[gdb/tdep] Handle M1 ldp in aarch64_stopped_data_address

In test-case gdb.base/watchpoint-unaligned.exp, in function write_size8twice,
two adjacent 8-byte vars are written.  For aarch64, we use a single stp
instruction for that.

If we do the same in function read_size8twice for two adjacent 8-byte var reads
using aarch64 insn ldp, on an aarch64-linux M1 system we get a hang:
...
(gdb) continue^M
Continuing.^M
FAIL: $exp: fun=read_size8twice: offset=0: index=1: continue (timeout)
FAIL: $exp: fun=read_size8twice: offset=0: index=1: $got_hit
...

The same problem was observed for stp in PR tdep/29423, fixed by commit
9a03f218534 ("[gdb/tdep] Fix gdb.base/watchpoint-unaligned.exp on aarch64").

See that commit for an explanation of the hang.

That commit introduced max_access_size in aarch64_stopped_data_address:
...
	   The access size also can be larger than that of the watchpoint
	   itself.  For instance, the access size of an stp instruction is 16.
	   So, if we use stp to store to address p, and set a watchpoint on
	   address p + 8, the reported ADDR_TRAP can be p + 8 (observed on
	   RK3399 SOC). But it also can be p (observed on M1 SOC).  Checking
	   for this situation introduces the possibility of false positives,
	   so we only do this for hw_write watchpoints.  */
	const CORE_ADDR max_access_size = type == hw_write ? 16 : 8;
...

If we say that hangs are worse than false positives, then we should also fix
this case.

Fix this by setting max_access_size to 16 for all watchpoint types.

Tested on aarch64-linux, both on an M1 SOC and an RK3399 SOC.

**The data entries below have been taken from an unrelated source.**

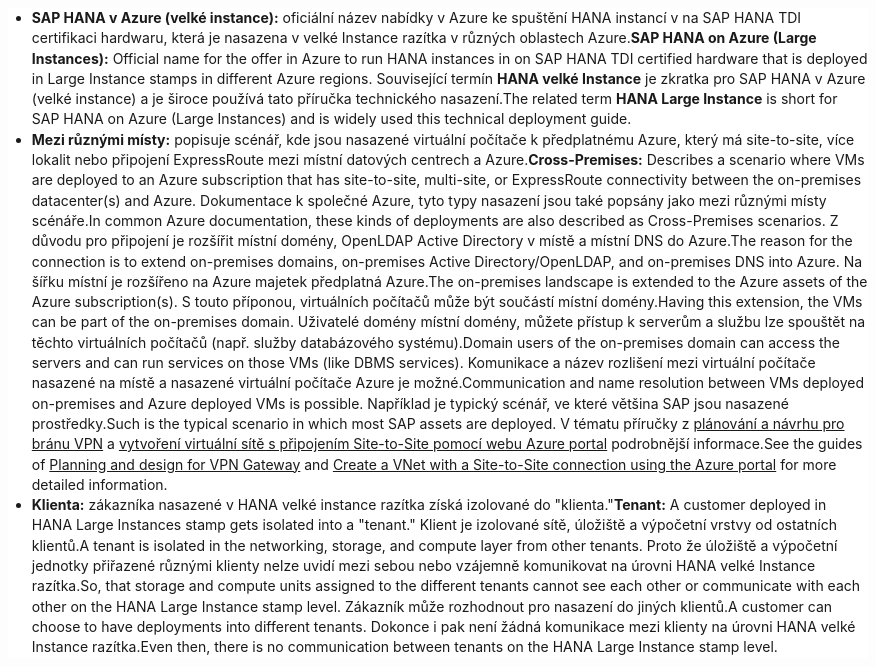 - <span data-ttu-id="c20c8-159">**SAP HANA v Azure (velké instance):** oficiální název nabídky v Azure ke spuštění HANA instancí v na SAP HANA TDI certifikaci hardwaru, která je nasazena v velké Instance razítka v různých oblastech Azure.</span><span class="sxs-lookup"><span data-stu-id="c20c8-159">**SAP HANA on Azure (Large Instances):** Official name for the offer in Azure to run HANA instances in on SAP HANA TDI certified hardware that is deployed in Large Instance stamps in different Azure regions.</span></span> <span data-ttu-id="c20c8-160">Související termín **HANA velké Instance** je zkratka pro SAP HANA v Azure (velké instance) a je široce používá tato příručka technického nasazení.</span><span class="sxs-lookup"><span data-stu-id="c20c8-160">The related term **HANA Large Instance** is short for SAP HANA on Azure (Large Instances) and is widely used this technical deployment guide.</span></span>
- <span data-ttu-id="c20c8-161">**Mezi různými místy:** popisuje scénář, kde jsou nasazené virtuální počítače k předplatnému Azure, který má site-to-site, více lokalit nebo připojení ExpressRoute mezi místní datových centrech a Azure.</span><span class="sxs-lookup"><span data-stu-id="c20c8-161">**Cross-Premises:** Describes a scenario where VMs are deployed to an Azure subscription that has site-to-site, multi-site, or ExpressRoute connectivity between the on-premises datacenter(s) and Azure.</span></span> <span data-ttu-id="c20c8-162">Dokumentace k společné Azure, tyto typy nasazení jsou také popsány jako mezi různými místy scénáře.</span><span class="sxs-lookup"><span data-stu-id="c20c8-162">In common Azure documentation, these kinds of deployments are also described as Cross-Premises scenarios.</span></span> <span data-ttu-id="c20c8-163">Z důvodu pro připojení je rozšířit místní domény, OpenLDAP Active Directory v místě a místní DNS do Azure.</span><span class="sxs-lookup"><span data-stu-id="c20c8-163">The reason for the connection is to extend on-premises domains, on-premises Active Directory/OpenLDAP, and on-premises DNS into Azure.</span></span> <span data-ttu-id="c20c8-164">Na šířku místní je rozšířeno na Azure majetek předplatná Azure.</span><span class="sxs-lookup"><span data-stu-id="c20c8-164">The on-premises landscape is extended to the Azure assets of the Azure  subscription(s).</span></span> <span data-ttu-id="c20c8-165">S touto příponou, virtuálních počítačů může být součástí místní domény.</span><span class="sxs-lookup"><span data-stu-id="c20c8-165">Having this extension, the VMs can be part of the on-premises domain.</span></span> <span data-ttu-id="c20c8-166">Uživatelé domény místní domény, můžete přístup k serverům a službu lze spouštět na těchto virtuálních počítačů (např. služby databázového systému).</span><span class="sxs-lookup"><span data-stu-id="c20c8-166">Domain users of the on-premises domain can access the servers and can run services on those VMs (like DBMS services).</span></span> <span data-ttu-id="c20c8-167">Komunikace a název rozlišení mezi virtuální počítače nasazené na místě a nasazené virtuální počítače Azure je možné.</span><span class="sxs-lookup"><span data-stu-id="c20c8-167">Communication and name resolution between VMs deployed on-premises and Azure deployed VMs is possible.</span></span> <span data-ttu-id="c20c8-168">Například je typický scénář, ve které většina SAP jsou nasazené prostředky.</span><span class="sxs-lookup"><span data-stu-id="c20c8-168">Such is the typical scenario in which most SAP assets are deployed.</span></span> <span data-ttu-id="c20c8-169">V tématu příručky z [plánování a návrhu pro bránu VPN](../../../vpn-gateway/vpn-gateway-plan-design.md?toc=%2fazure%2fvirtual-machines%2flinux%2ftoc.json) a [vytvoření virtuální sítě s připojením Site-to-Site pomocí webu Azure portal](../../../vpn-gateway/vpn-gateway-howto-site-to-site-resource-manager-portal.md?toc=%2fazure%2fvirtual-machines%2flinux%2ftoc.json) podrobnější informace.</span><span class="sxs-lookup"><span data-stu-id="c20c8-169">See the guides of  [Planning and design for VPN Gateway](../../../vpn-gateway/vpn-gateway-plan-design.md?toc=%2fazure%2fvirtual-machines%2flinux%2ftoc.json) and [Create a VNet with a Site-to-Site connection using the Azure portal](../../../vpn-gateway/vpn-gateway-howto-site-to-site-resource-manager-portal.md?toc=%2fazure%2fvirtual-machines%2flinux%2ftoc.json) for more detailed information.</span></span>
- <span data-ttu-id="c20c8-170">**Klienta:** zákazníka nasazené v HANA velké instance razítka získá izolované do "klienta."</span><span class="sxs-lookup"><span data-stu-id="c20c8-170">**Tenant:** A customer deployed in HANA Large Instances stamp gets isolated into a "tenant."</span></span> <span data-ttu-id="c20c8-171">Klient je izolované sítě, úložiště a výpočetní vrstvy od ostatních klientů.</span><span class="sxs-lookup"><span data-stu-id="c20c8-171">A tenant is isolated in the networking, storage, and compute layer from other tenants.</span></span> <span data-ttu-id="c20c8-172">Proto že úložiště a výpočetní jednotky přiřazené různými klienty nelze uvidí mezi sebou nebo vzájemně komunikovat na úrovni HANA velké Instance razítka.</span><span class="sxs-lookup"><span data-stu-id="c20c8-172">So, that storage and compute units assigned to the different tenants cannot see each other or communicate with each other on the HANA Large Instance stamp level.</span></span> <span data-ttu-id="c20c8-173">Zákazník může rozhodnout pro nasazení do jiných klientů.</span><span class="sxs-lookup"><span data-stu-id="c20c8-173">A customer can choose to have deployments into different tenants.</span></span> <span data-ttu-id="c20c8-174">Dokonce i pak není žádná komunikace mezi klienty na úrovni HANA velké Instance razítka.</span><span class="sxs-lookup"><span data-stu-id="c20c8-174">Even then, there is no communication between tenants on the HANA Large Instance stamp level.</span></span>
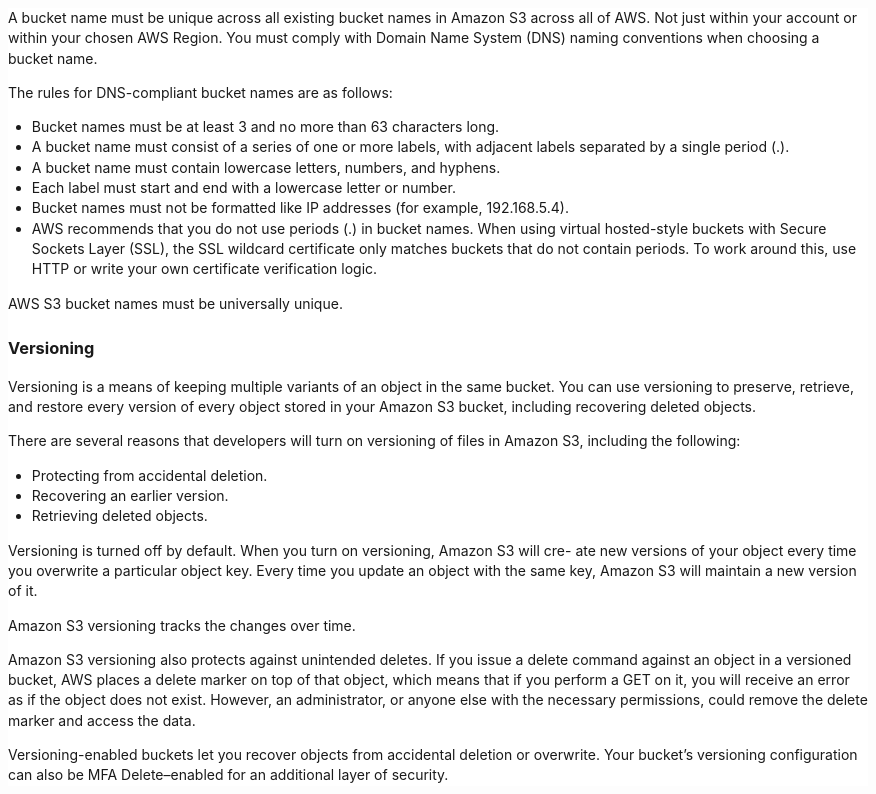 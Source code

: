 A bucket name must be unique across all existing bucket names in Amazon S3 across all of AWS.
Not just within your account or within your chosen AWS Region. You must comply with Domain Name System (DNS) naming
conventions when choosing a bucket name.

The rules for DNS-compliant bucket names are as follows:

- Bucket names must be at least 3 and no more than 63 characters long.
- A bucket name must consist of a series of one or more labels, with adjacent labels separated by a single period (.).
- A bucket name must contain lowercase letters, numbers, and hyphens.
- Each label must start and end with a lowercase letter or number.
- Bucket names must not be formatted like IP addresses (for example, 192.168.5.4).
- AWS recommends that you do not use periods (.) in bucket names. When using virtual hosted-style buckets with Secure
  Sockets Layer (SSL), the SSL wildcard certificate only matches buckets that do not contain periods. To work around
  this, use HTTP or write your own certificate verification logic.

AWS S3 bucket names must be universally unique.

### Versioning

Versioning is a means of keeping multiple variants of an object in the same bucket. You can use versioning to preserve,
retrieve, and restore every version of every object stored in your Amazon S3 bucket, including recovering deleted
objects.

There are several reasons that developers will turn on versioning of files in Amazon S3, including the following:

- Protecting from accidental deletion.
- Recovering an earlier version.
- Retrieving deleted objects.

Versioning is turned off by default. When you turn on versioning, Amazon S3 will cre- ate new versions of your object
every time you overwrite a particular object key. Every time you update an object with the same key, Amazon S3 will
maintain a new version of it.

Amazon S3 versioning tracks the changes over time.

Amazon S3 versioning also protects against unintended deletes. If you issue a delete command against an object in a
versioned bucket, AWS places a delete marker on top of that object, which means that if you perform a GET on it, you
will receive an error as if the object does not exist. However, an administrator, or anyone else with the necessary
permissions, could remove the delete marker and access the data.

Versioning-enabled buckets let you recover objects from accidental deletion or overwrite. Your bucket’s versioning
configuration can also be MFA Delete–enabled for an additional layer of security.
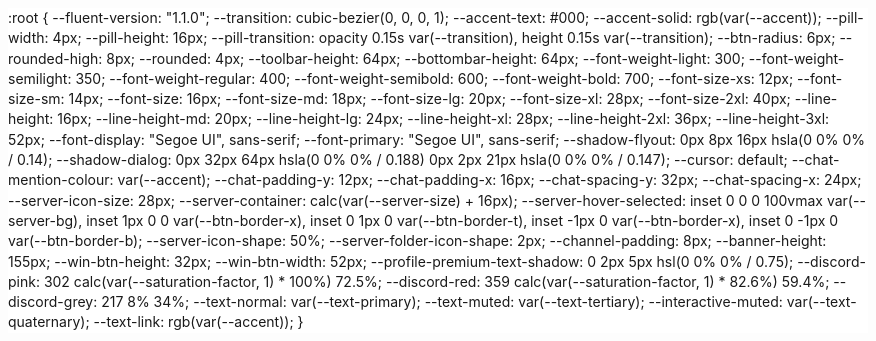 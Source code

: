 :root {
  --fluent-version: "1.1.0";
  --transition: cubic-bezier(0, 0, 0, 1);
  --accent-text: #000;
  --accent-solid: rgb(var(--accent));
  --pill-width: 4px;
  --pill-height: 16px;
  --pill-transition: opacity 0.15s var(--transition), height 0.15s var(--transition);
  --btn-radius: 6px;
  --rounded-high: 8px;
  --rounded: 4px;
  --toolbar-height: 64px;
  --bottombar-height: 64px;
  --font-weight-light: 300;
  --font-weight-semilight: 350;
  --font-weight-regular: 400;
  --font-weight-semibold: 600;
  --font-weight-bold: 700;
  --font-size-xs: 12px;
  --font-size-sm: 14px;
  --font-size: 16px;
  --font-size-md: 18px;
  --font-size-lg: 20px;
  --font-size-xl: 28px;
  --font-size-2xl: 40px;
  --line-height: 16px;
  --line-height-md: 20px;
  --line-height-lg: 24px;
  --line-height-xl: 28px;
  --line-height-2xl: 36px;
  --line-height-3xl: 52px;
  --font-display: "Segoe UI", sans-serif;
  --font-primary: "Segoe UI", sans-serif;
  --shadow-flyout: 0px 8px 16px hsla(0 0% 0% / 0.14);
  --shadow-dialog: 0px 32px 64px hsla(0 0% 0% / 0.188) 0px 2px 21px hsla(0 0% 0% / 0.147);
  --cursor: default;
  --chat-mention-colour: var(--accent);
  --chat-padding-y: 12px;
  --chat-padding-x: 16px;
  --chat-spacing-y: 32px;
  --chat-spacing-x: 24px;
  --server-icon-size: 28px;
  --server-container: calc(var(--server-size) + 16px);
  --server-hover-selected: inset 0 0 0 100vmax var(--server-bg), inset 1px 0 0 var(--btn-border-x), inset 0 1px 0 var(--btn-border-t),
  	inset -1px 0 var(--btn-border-x), inset 0 -1px 0 var(--btn-border-b);
  --server-icon-shape: 50%;
  --server-folder-icon-shape: 2px;
  --channel-padding: 8px;
  --banner-height: 155px;
  --win-btn-height: 32px;
  --win-btn-width: 52px;
  --profile-premium-text-shadow: 0 2px 5px hsl(0 0% 0% / 0.75);
  --discord-pink: 302 calc(var(--saturation-factor, 1) * 100%) 72.5%;
  --discord-red: 359 calc(var(--saturation-factor, 1) * 82.6%) 59.4%;
  --discord-grey: 217 8% 34%;
  --text-normal: var(--text-primary);
  --text-muted: var(--text-tertiary);
  --interactive-muted: var(--text-quaternary);
  --text-link: rgb(var(--accent));
}
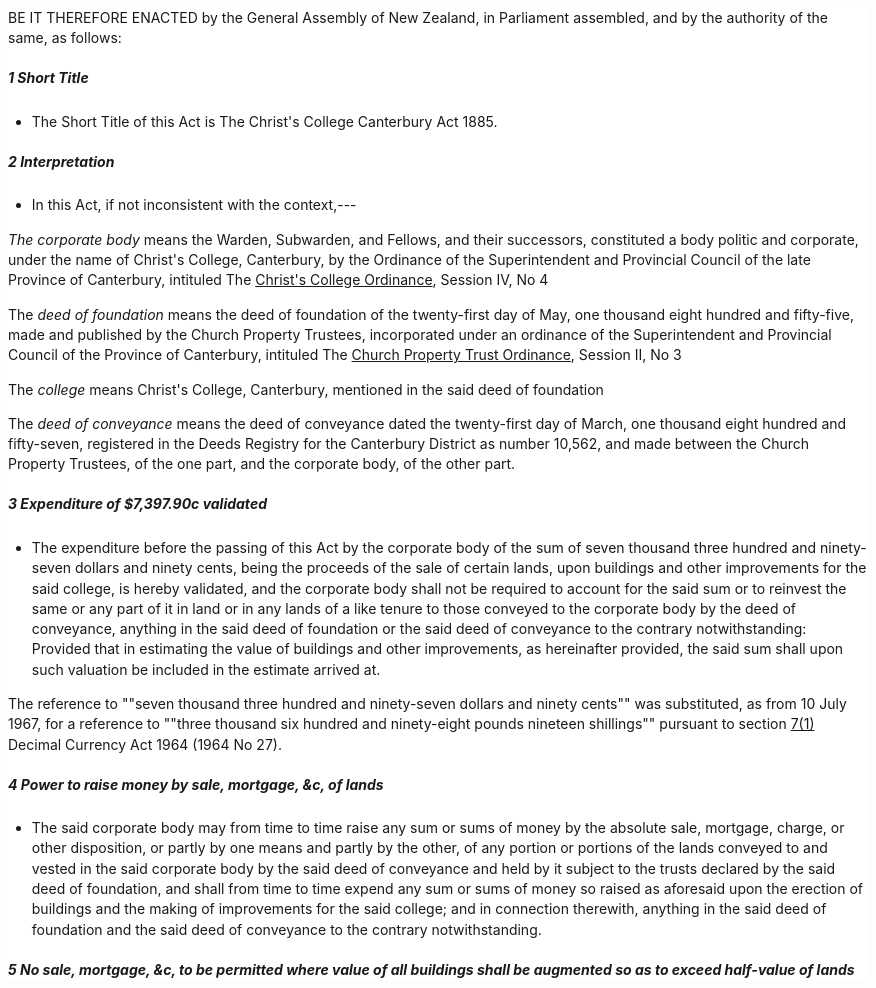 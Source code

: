 BE IT THEREFORE ENACTED by the General Assembly of New Zealand, in Parliament assembled, and by the authority of the same, as follows:

##### 1 Short Title

* The Short Title of this Act is The Christ's College Canterbury Act 1885\.

##### 2 Interpretation

* In this Act, if not inconsistent with the context,---

_The corporate body_ means the Warden, Subwarden, and Fellows, and their successors, constituted a body politic and corporate, under the name of Christ's College, Canterbury, by the Ordinance of the Superintendent and Provincial Council of the late Province of Canterbury, intituled The [Christ's College Ordinance][20], Session IV, No 4

The _deed of foundation_ means the deed of foundation of the twenty-first day of May, one thousand eight hundred and fifty-five, made and published by the Church Property Trustees, incorporated under an ordinance of the Superintendent and Provincial Council of the Province of Canterbury, intituled The [Church Property Trust Ordinance][19], Session II, No 3

The _college_ means Christ's College, Canterbury, mentioned in the said deed of foundation

The _deed of conveyance_ means the deed of conveyance dated the twenty-first day of March, one thousand eight hundred and fifty-seven, registered in the Deeds Registry for the Canterbury District as number 10,562, and made between the Church Property Trustees, of the one part, and the corporate body, of the other part.

##### 3 Expenditure of $7,397.90c validated

* The expenditure before the passing of this Act by the corporate body of the sum of seven thousand three hundred and ninety-seven dollars and ninety cents, being the proceeds of the sale of certain lands, upon buildings and other improvements for the said college, is hereby validated, and the corporate body shall not be required to account for the said sum or to reinvest the same or any part of it in land or in any lands of a like tenure to those conveyed to the corporate body by the deed of conveyance, anything in the said deed of foundation or the said deed of conveyance to the contrary notwithstanding: Provided that in estimating the value of buildings and other improvements, as hereinafter provided, the said sum shall upon such valuation be included in the estimate arrived at.

The reference to ""seven thousand three hundred and ninety-seven dollars and ninety cents"" was substituted, as from 10 July 1967, for a reference to ""three thousand six hundred and ninety-eight pounds nineteen shillings"" pursuant to section [7(1)][21] Decimal Currency Act 1964 (1964 No 27).

##### 4 Power to raise money by sale, mortgage, &c, of lands

* The said corporate body may from time to time raise any sum or sums of money by the absolute sale, mortgage, charge, or other disposition, or partly by one means and partly by the other, of any portion or portions of the lands conveyed to and vested in the said corporate body by the said deed of conveyance and held by it subject to the trusts declared by the said deed of foundation, and shall from time to time expend any sum or sums of money so raised as aforesaid upon the erection of buildings and the making of improvements for the said college; and in connection therewith, anything in the said deed of foundation and the said deed of conveyance to the contrary notwithstanding.

##### 5 No sale, mortgage, &c, to be permitted where value of all buildings shall be augmented so as to exceed half-value of lands


[0]: http://www.legislation.govt.nz/act/private/1885/0003/latest/whole.html#DLM90924
[1]: http://www.legislation.govt.nz/act/private/1885/0003/latest/whole.html#DLM90925
[2]: http://www.legislation.govt.nz/act/private/1885/0003/latest/whole.html#DLM90929
[3]: http://www.legislation.govt.nz/act/private/1885/0003/latest/whole.html#DLM90930
[4]: http://www.legislation.govt.nz/act/private/1885/0003/latest/whole.html#DLM90939
[5]: http://www.legislation.govt.nz/act/private/1885/0003/latest/whole.html#DLM90941
[6]: http://www.legislation.govt.nz/act/private/1885/0003/latest/whole.html#DLM90942
[7]: http://www.legislation.govt.nz/act/private/1885/0003/latest/whole.html#DLM90943
[8]: http://www.legislation.govt.nz/act/private/1885/0003/latest/whole.html#DLM90944
[9]: http://www.legislation.govt.nz/act/private/1885/0003/latest/whole.html#DLM90945
[10]: http://www.legislation.govt.nz/act/private/1885/0003/latest/whole.html#DLM90948
[11]: http://www.legislation.govt.nz/act/private/1885/0003/latest/whole.html#DLM90949
[12]: http://www.legislation.govt.nz/act/private/1885/0003/latest/whole.html#DLM90950
[13]: http://www.legislation.govt.nz/act/private/1885/0003/latest/whole.html#DLM90951
[14]: http://www.legislation.govt.nz/act/private/1885/0003/latest/whole.html#DLM90952
[15]: http://www.legislation.govt.nz/act/private/1885/0003/latest/whole.html#DLM90953
[16]: http://www.legislation.govt.nz/act/private/1885/0003/latest/whole.html#DLM90954
[17]: http://www.legislation.govt.nz/act/private/1885/0003/latest/whole.html#DLM90955
[18]: http://www.legislation.govt.nz/act/private/1885/0003/latest/whole.html#DLM90956
[19]: http://www.legislation.govt.nz/act/private/1885/0003/latest/link.aspx?id=DLM123927
[20]: http://www.legislation.govt.nz/act/private/1885/0003/latest/link.aspx?id=DLM123965
[21]: http://www.legislation.govt.nz/act/private/1885/0003/latest/link.aspx?id=DLM351265
[22]: http://www.legislation.govt.nz/act/private/1885/0003/latest/link.aspx?id=DLM136296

Approved-By: Luis Machado <luis.machado.foss@gmail.com>

diff --git a/gdb/nat/aarch64-hw-point.c b/gdb/nat/aarch64-hw-point.c
index 6d8dce86dfee734a0cd53285651cd903acc39490..8c0854bcc8882348343f7adac4b02c301104a341 100644 (file)
--- a/gdb/nat/aarch64-hw-point.c
+++ b/gdb/nat/aarch64-hw-point.c
@@ -710,10 +710,8 @@ aarch64_stopped_data_address (const struct aarch64_debug_reg_state *state,
           itself.  For instance, the access size of an stp instruction is 16.
           So, if we use stp to store to address p, and set a watchpoint on
           address p + 8, the reported ADDR_TRAP can be p + 8 (observed on
-          RK3399 SOC). But it also can be p (observed on M1 SOC).  Checking
-          for this situation introduces the possibility of false positives,
-          so we only do this for hw_write watchpoints.  */
-       const CORE_ADDR max_access_size = type == hw_write ? 16 : 8;
+          RK3399 SOC). But it also can be p (observed on M1 SOC).  */
+       const CORE_ADDR max_access_size = 16;
        const CORE_ADDR addr_watch_base = addr_watch_aligned -
          (max_access_size - AARCH64_HWP_MAX_LEN_PER_REG);
        if (!(addr_trap >= addr_watch_base

diff --git a/gdb/testsuite/gdb.base/watchpoint-unaligned.c b/gdb/testsuite/gdb.base/watchpoint-unaligned.c
index baa7ae021a1ed1c14d1a0f5f152e0f02123c8ea7..ca2fa457c1446b23c027b59183aa0553fb5a8a59 100644 (file)
--- a/gdb/testsuite/gdb.base/watchpoint-unaligned.c
+++ b/gdb/testsuite/gdb.base/watchpoint-unaligned.c
@@ -71,8 +71,16 @@ read_size8twice (void)
   static uint64_t volatile first;
   static uint64_t volatile second;
 
+#ifdef __aarch64__
+  volatile void *p = &data.u.size8twice[offset];
+  asm volatile ("ldp %0, %1, [%2]"
+              : "=r" (first), "=r" (second) /* output */
+              : "r" (p)  /* input */
+              : /* clobber */);
+#else
   first = data.u.size8twice[offset];
   second = data.u.size8twice[offset + 1];
+#endif
 
   /* Setting a breakpoint on an instruction after an instruction triggering a
      watchpoint makes it ambiguous which one will be reported.